[What to do] Please set down the data word for word; images do not go in the copy.

[Exercise inputs]
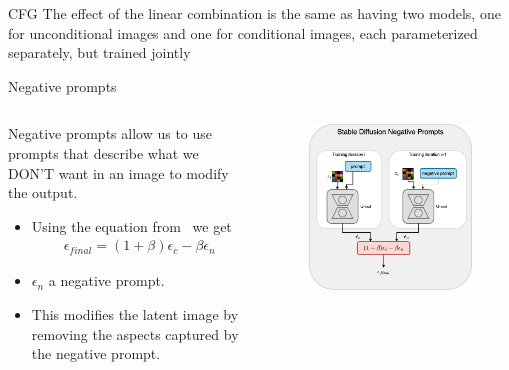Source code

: \documentclass[8pt]{beamer}
\begin{document}
\begin{frame}{CFG}
    The effect of the linear combination is the same as having two models, one for unconditional images and one for conditional images, each parameterized separately, but trained jointly
\end{frame}



\begin{frame}{Negative prompts}
    \fontsize{7pt}{7pt}\selectfont
    \begin{columns}
        \begin{column}{.5\textwidth}
            Negative prompts allow us to use prompts that describe what we DON'T want in an image to modify the output.
            \begin{itemize}
                \item Using the equation from~\cite{ho2022classifierfree} we get
                \begin{align*}
                    \epsilon_{final} = (1 + \beta)\epsilon_{c} - \beta \epsilon_{n}
                \end{align*}
                \item $\epsilon_{n}$ a negative prompt.
                \item This modifies the latent image by removing the aspects captured by the negative prompt.
            \end{itemize}
        \end{column}
        \begin{column}{.5\textwidth}
           \begin{figure}
               \includegraphics[scale=0.23]{images/sd_negative_prompts}
               \label{fig:sd_negative_prompts}
           \end{figure}
        \end{column}
    \end{columns}
\end{frame}
\end{document}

[Answer for this exercise]
Source code

: \documentclass[8pt]{beamer}
\begin{document}
\begin{frame}{CFG}
    The effect of the linear combination is the same as having two models, one for unconditional images and one for conditional images, each parameterized separately, but trained jointly
\end{frame}



\begin{frame}{Negative prompts}
    \fontsize{7pt}{7pt}\selectfont
    \begin{columns}
        \begin{column}{.5\textwidth}
            Negative prompts allow us to use prompts that describe what we DON'T want in an image to modify the output.
            \begin{itemize}
                \item Using the equation from~\cite{ho2022classifierfree} we get
                \begin{align*}
                    \epsilon_{final} = (1 + \beta)\epsilon_{c} - \beta \epsilon_{n}
                \end{align*}
                \item $\epsilon_{n}$ a negative prompt.
                \item This modifies the latent image by removing the aspects captured by the negative prompt.
            \end{itemize}
        \end{column}
        \begin{column}{.5\textwidth}
           \begin{figure}
               \includegraphics[scale=0.23]{images/sd_negative_prompts}
               \label{fig:sd_negative_prompts}
           \end{figure}
        \end{column}
    \end{columns}
\end{frame}
\end{document}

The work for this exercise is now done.